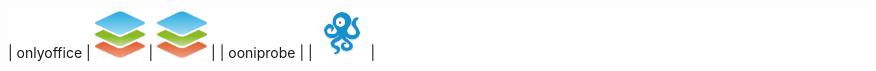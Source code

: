 | onlyoffice | <img src="../icons/onlyoffice.png" alt="onlyoffice" width="50"> |  <img src="../icons/onlyoffice.svg" alt="onlyoffice" width="50"> |
| ooniprobe |  |  <img src="../icons/ooniprobe.svg" alt="ooniprobe" width="50"> |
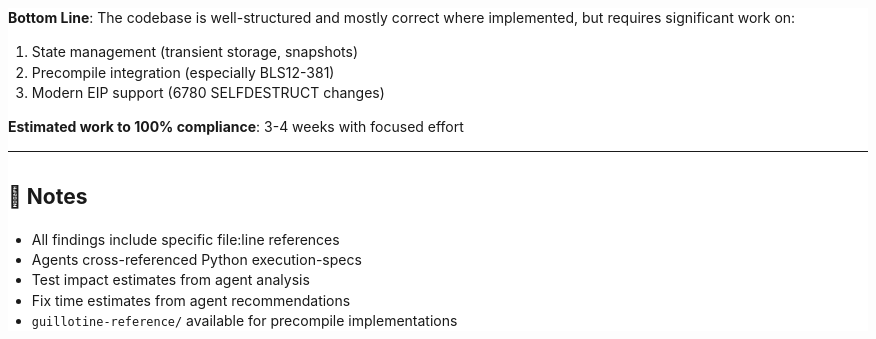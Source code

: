 **Bottom Line**: The codebase is well-structured and mostly correct where implemented, but requires significant work on:
1. State management (transient storage, snapshots)
2. Precompile integration (especially BLS12-381)
3. Modern EIP support (6780 SELFDESTRUCT changes)

**Estimated work to 100% compliance**: 3-4 weeks with focused effort

---

## 📝 Notes

- All findings include specific file:line references
- Agents cross-referenced Python execution-specs
- Test impact estimates from agent analysis
- Fix time estimates from agent recommendations
- `guillotine-reference/` available for precompile implementations
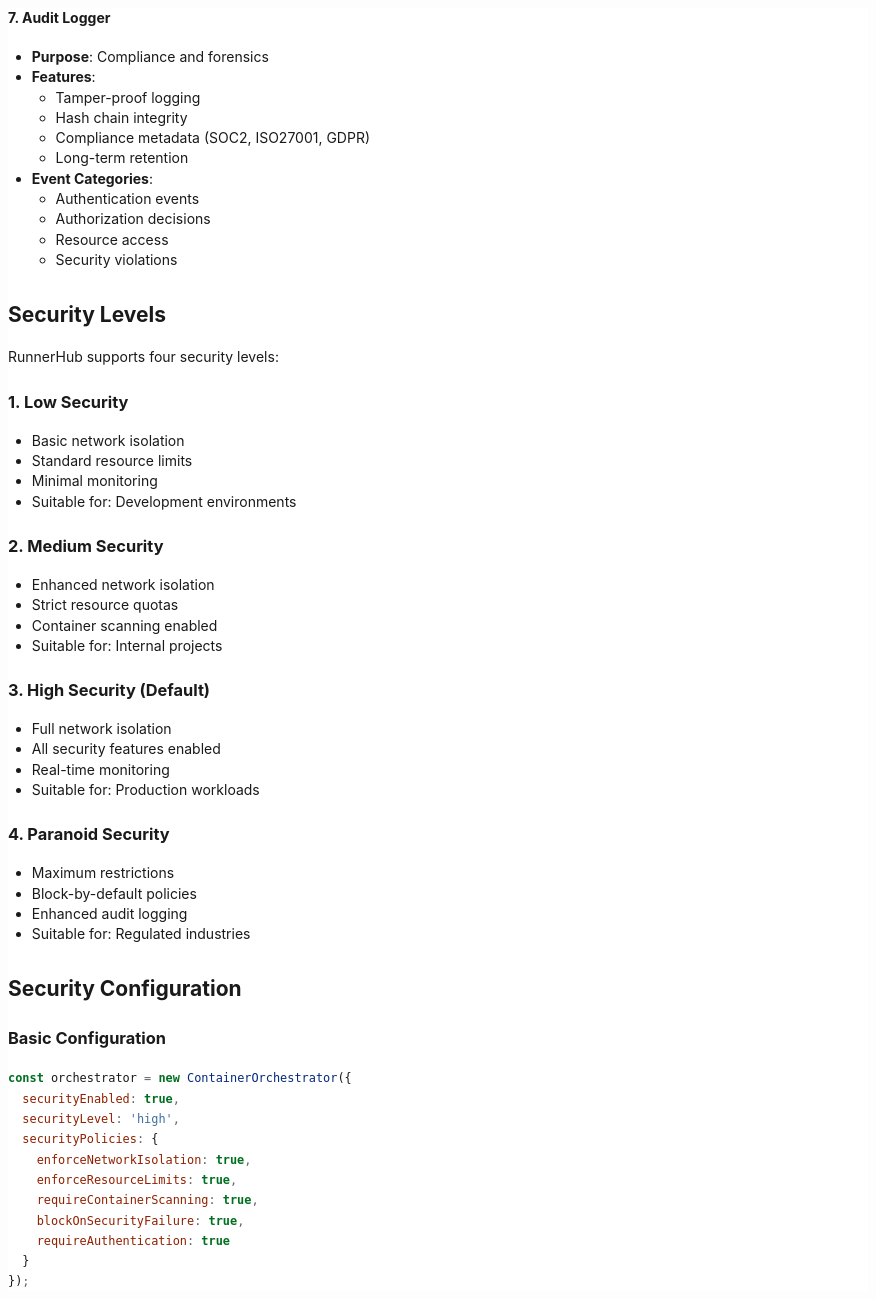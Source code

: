 #### 7. Audit Logger
- **Purpose**: Compliance and forensics
- **Features**:
  - Tamper-proof logging
  - Hash chain integrity
  - Compliance metadata (SOC2, ISO27001, GDPR)
  - Long-term retention
- **Event Categories**:
  - Authentication events
  - Authorization decisions
  - Resource access
  - Security violations

## Security Levels

RunnerHub supports four security levels:

### 1. Low Security
- Basic network isolation
- Standard resource limits
- Minimal monitoring
- Suitable for: Development environments

### 2. Medium Security
- Enhanced network isolation
- Strict resource quotas
- Container scanning enabled
- Suitable for: Internal projects

### 3. High Security (Default)
- Full network isolation
- All security features enabled
- Real-time monitoring
- Suitable for: Production workloads

### 4. Paranoid Security
- Maximum restrictions
- Block-by-default policies
- Enhanced audit logging
- Suitable for: Regulated industries

## Security Configuration

### Basic Configuration
```javascript
const orchestrator = new ContainerOrchestrator({
  securityEnabled: true,
  securityLevel: 'high',
  securityPolicies: {
    enforceNetworkIsolation: true,
    enforceResourceLimits: true,
    requireContainerScanning: true,
    blockOnSecurityFailure: true,
    requireAuthentication: true
  }
});
```
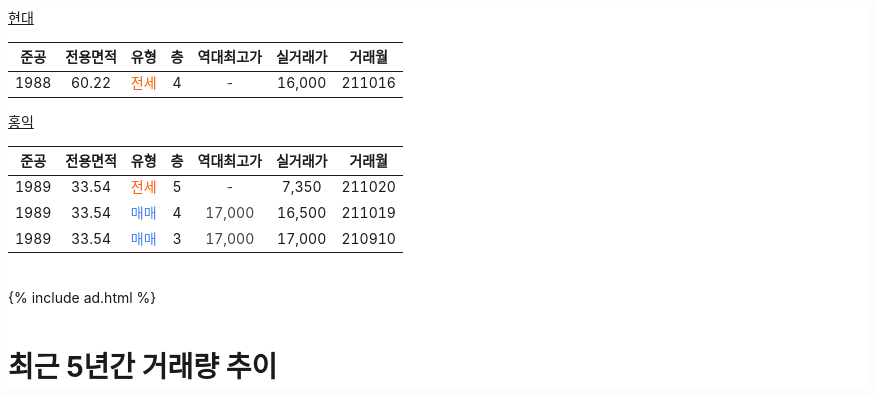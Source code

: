 [현대](https://search.naver.com/search.naver?query=%EA%B2%BD%EA%B8%B0%EB%8F%84+%EB%B6%80%EC%B2%9C%EC%8B%9C+%EA%B3%A0%EA%B0%95%EB%8F%99+%ED%98%84%EB%8C%80)

|준공|전용면적|유형|층|역대최고가|실거래가|거래월|
|:---:|:---:|:---:|:---:|:---:|:---:|:---:|
|1988|60.22|<span style="color:#ff5a00">전세</span>|4|<span style="color:#444444">-</span>|16,000|211016|

[홍익](https://search.naver.com/search.naver?query=%EA%B2%BD%EA%B8%B0%EB%8F%84+%EB%B6%80%EC%B2%9C%EC%8B%9C+%EA%B3%A0%EA%B0%95%EB%8F%99+%ED%99%8D%EC%9D%B5)

|준공|전용면적|유형|층|역대최고가|실거래가|거래월|
|:---:|:---:|:---:|:---:|:---:|:---:|:---:|
|1989|33.54|<span style="color:#ff5a00">전세</span>|5|<span style="color:#444444">-</span>|7,350|211020|
|1989|33.54|<span style="color:#4285f3">매매</span>|4|<span style="color:#444444">17,000</span>|16,500|211019|
|1989|33.54|<span style="color:#4285f3">매매</span>|3|<span style="color:#444444">17,000</span>|17,000|210910|


<br>
{% include ad.html %}
<br>

# 최근 5년간 거래량 추이


<div style="width:100%;">
    <canvas id="deal_progress" height="200"></canvas>
</div>

<script>
new Chart(document.getElementById("deal_progress"), {
    type: 'line',
    data: {
        labels: ['201611','201612','201701','201702','201703','201704','201705','201706','201707','201708','201709','201710','201711','201712','201801','201802','201803','201804','201805','201806','201807','201808','201809','201810','201811','201812','201901','201902','201903','201904','201905','201906','201907','201908','201909','201910','201911','201912','202001','202002','202003','202004','202005','202006','202007','202008','202009','202010','202011','202012','202101','202102','202103','202104','202105','202106','202107','202108','202109','202110','202111'],
        datasets: [{
            label: '매매',
            pointRadius: 1,
            data: [29, 23, 12, 17, 41, 35, 34, 36, 35, 25, 17, 30, 25, 16, 29, 13, 24, 14, 29, 18, 18, 29, 21, 25, 19, 10, 24, 16, 44, 20, 29, 17, 18, 16, 13, 23, 26, 22, 27, 29, 24, 25, 31, 37, 32, 19, 14, 22, 63, 32, 34, 42, 24, 49, 47, 29, 21, 21, 13, 14, 1],
            borderColor: "rgba(255, 201, 14, 1)",
            backgroundColor: "rgba(255, 201, 14, 0.5)",
            fill: false,
            lineTension: 0
        },{
            label: '전월세',
            pointRadius: 1,
            data: [18, 12, 14, 26, 21, 19, 21, 29, 19, 17, 24, 21, 23, 10, 14, 10, 27, 18, 13, 19, 14, 14, 19, 23, 13, 12, 20, 25, 27, 23, 25, 31, 22, 17, 20, 34, 14, 15, 15, 26, 15, 24, 28, 20, 24, 30, 23, 24, 16, 17, 9, 16, 32, 38, 30, 24, 19, 13, 7, 12, 1],
            borderColor: "rgba(0, 141, 185, 1)",
            backgroundColor: "rgba(0, 141, 185, 0.5)",
            fill: false,
            lineTension: 0
        }
        ]
    },
    options: {
        responsive: true,
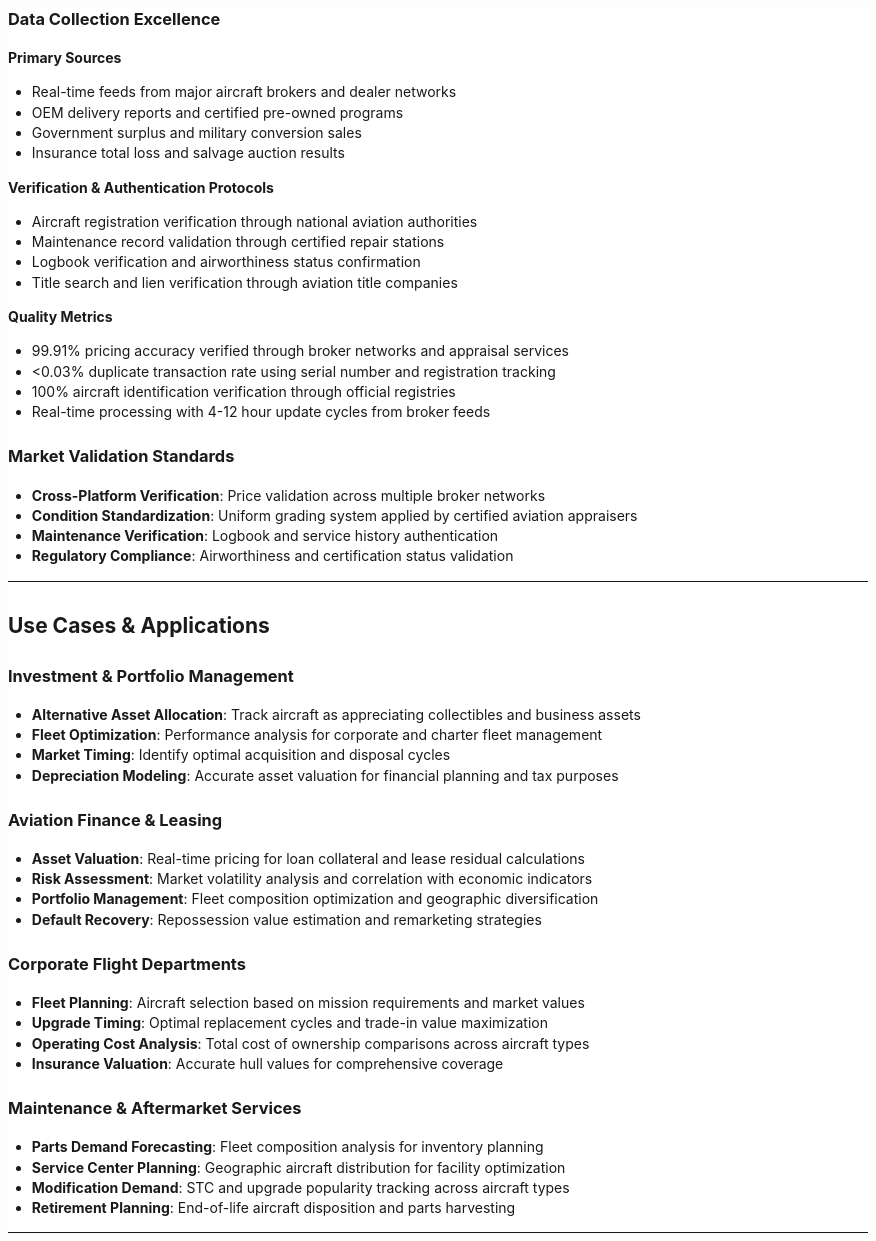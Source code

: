 ### **Data Collection Excellence**
**Primary Sources**
- Real-time feeds from major aircraft brokers and dealer networks
- OEM delivery reports and certified pre-owned programs
- Government surplus and military conversion sales
- Insurance total loss and salvage auction results

**Verification & Authentication Protocols**
- Aircraft registration verification through national aviation authorities
- Maintenance record validation through certified repair stations
- Logbook verification and airworthiness status confirmation
- Title search and lien verification through aviation title companies

**Quality Metrics**
- 99.91% pricing accuracy verified through broker networks and appraisal services
- <0.03% duplicate transaction rate using serial number and registration tracking
- 100% aircraft identification verification through official registries
- Real-time processing with 4-12 hour update cycles from broker feeds

### **Market Validation Standards**
- **Cross-Platform Verification**: Price validation across multiple broker networks
- **Condition Standardization**: Uniform grading system applied by certified aviation appraisers
- **Maintenance Verification**: Logbook and service history authentication
- **Regulatory Compliance**: Airworthiness and certification status validation

---

## Use Cases & Applications

### **Investment & Portfolio Management**
- **Alternative Asset Allocation**: Track aircraft as appreciating collectibles and business assets
- **Fleet Optimization**: Performance analysis for corporate and charter fleet management
- **Market Timing**: Identify optimal acquisition and disposal cycles
- **Depreciation Modeling**: Accurate asset valuation for financial planning and tax purposes

### **Aviation Finance & Leasing**
- **Asset Valuation**: Real-time pricing for loan collateral and lease residual calculations
- **Risk Assessment**: Market volatility analysis and correlation with economic indicators
- **Portfolio Management**: Fleet composition optimization and geographic diversification
- **Default Recovery**: Repossession value estimation and remarketing strategies

### **Corporate Flight Departments**
- **Fleet Planning**: Aircraft selection based on mission requirements and market values
- **Upgrade Timing**: Optimal replacement cycles and trade-in value maximization
- **Operating Cost Analysis**: Total cost of ownership comparisons across aircraft types
- **Insurance Valuation**: Accurate hull values for comprehensive coverage

### **Maintenance & Aftermarket Services**
- **Parts Demand Forecasting**: Fleet composition analysis for inventory planning
- **Service Center Planning**: Geographic aircraft distribution for facility optimization
- **Modification Demand**: STC and upgrade popularity tracking across aircraft types
- **Retirement Planning**: End-of-life aircraft disposition and parts harvesting

---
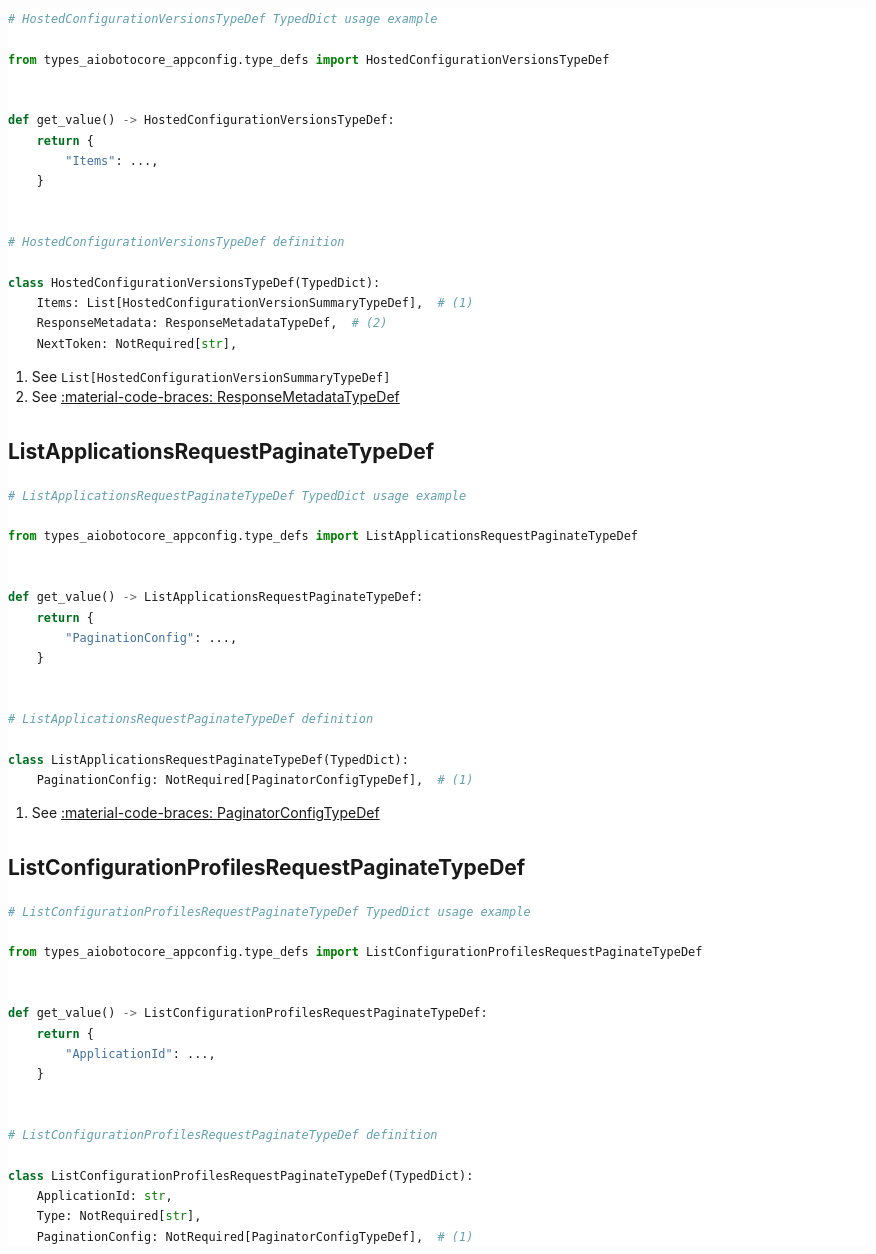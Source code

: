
 ```python
# HostedConfigurationVersionsTypeDef TypedDict usage example

from types_aiobotocore_appconfig.type_defs import HostedConfigurationVersionsTypeDef


def get_value() -> HostedConfigurationVersionsTypeDef:
    return {
        "Items": ...,
    }


# HostedConfigurationVersionsTypeDef definition

class HostedConfigurationVersionsTypeDef(TypedDict):
    Items: List[HostedConfigurationVersionSummaryTypeDef],  # (1)
    ResponseMetadata: ResponseMetadataTypeDef,  # (2)
    NextToken: NotRequired[str],
```

1. See `List[HostedConfigurationVersionSummaryTypeDef]`
2. See [:material-code-braces: ResponseMetadataTypeDef](./type_defs.md#responsemetadatatypedef)

## ListApplicationsRequestPaginateTypeDef

```python
# ListApplicationsRequestPaginateTypeDef TypedDict usage example

from types_aiobotocore_appconfig.type_defs import ListApplicationsRequestPaginateTypeDef


def get_value() -> ListApplicationsRequestPaginateTypeDef:
    return {
        "PaginationConfig": ...,
    }


# ListApplicationsRequestPaginateTypeDef definition

class ListApplicationsRequestPaginateTypeDef(TypedDict):
    PaginationConfig: NotRequired[PaginatorConfigTypeDef],  # (1)
```

1. See [:material-code-braces: PaginatorConfigTypeDef](./type_defs.md#paginatorconfigtypedef)

## ListConfigurationProfilesRequestPaginateTypeDef

```python
# ListConfigurationProfilesRequestPaginateTypeDef TypedDict usage example

from types_aiobotocore_appconfig.type_defs import ListConfigurationProfilesRequestPaginateTypeDef


def get_value() -> ListConfigurationProfilesRequestPaginateTypeDef:
    return {
        "ApplicationId": ...,
    }


# ListConfigurationProfilesRequestPaginateTypeDef definition

class ListConfigurationProfilesRequestPaginateTypeDef(TypedDict):
    ApplicationId: str,
    Type: NotRequired[str],
    PaginationConfig: NotRequired[PaginatorConfigTypeDef],  # (1)
```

• • •

TASK:
Pictures excluded, repeat the material above from its first line through the line containing "### 1. Low Security", both included.

RESPONSE:
Source code

: | onlyoffice | <img src="../icons/onlyoffice.png" alt="onlyoffice" width="50"> |  <img src="../icons/onlyoffice.svg" alt="onlyoffice" width="50"> |
| ooniprobe |  |  <img src="../icons/ooniprobe.svg" alt="ooniprobe" width="50"> |
Source code

: **Bottom Line**: The codebase is well-structured and mostly correct where implemented, but requires significant work on:
1. State management (transient storage, snapshots)
2. Precompile integration (especially BLS12-381)
3. Modern EIP support (6780 SELFDESTRUCT changes)

**Estimated work to 100% compliance**: 3-4 weeks with focused effort

---

## 📝 Notes

- All findings include specific file:line references
- Agents cross-referenced Python execution-specs
- Test impact estimates from agent analysis
- Fix time estimates from agent recommendations
- `guillotine-reference/` available for precompile implementations
Source code

: #### 7. Audit Logger
- **Purpose**: Compliance and forensics
- **Features**:
  - Tamper-proof logging
  - Hash chain integrity
  - Compliance metadata (SOC2, ISO27001, GDPR)
  - Long-term retention
- **Event Categories**:
  - Authentication events
  - Authorization decisions
  - Resource access
  - Security violations

## Security Levels

RunnerHub supports four security levels:

### 1. Low Security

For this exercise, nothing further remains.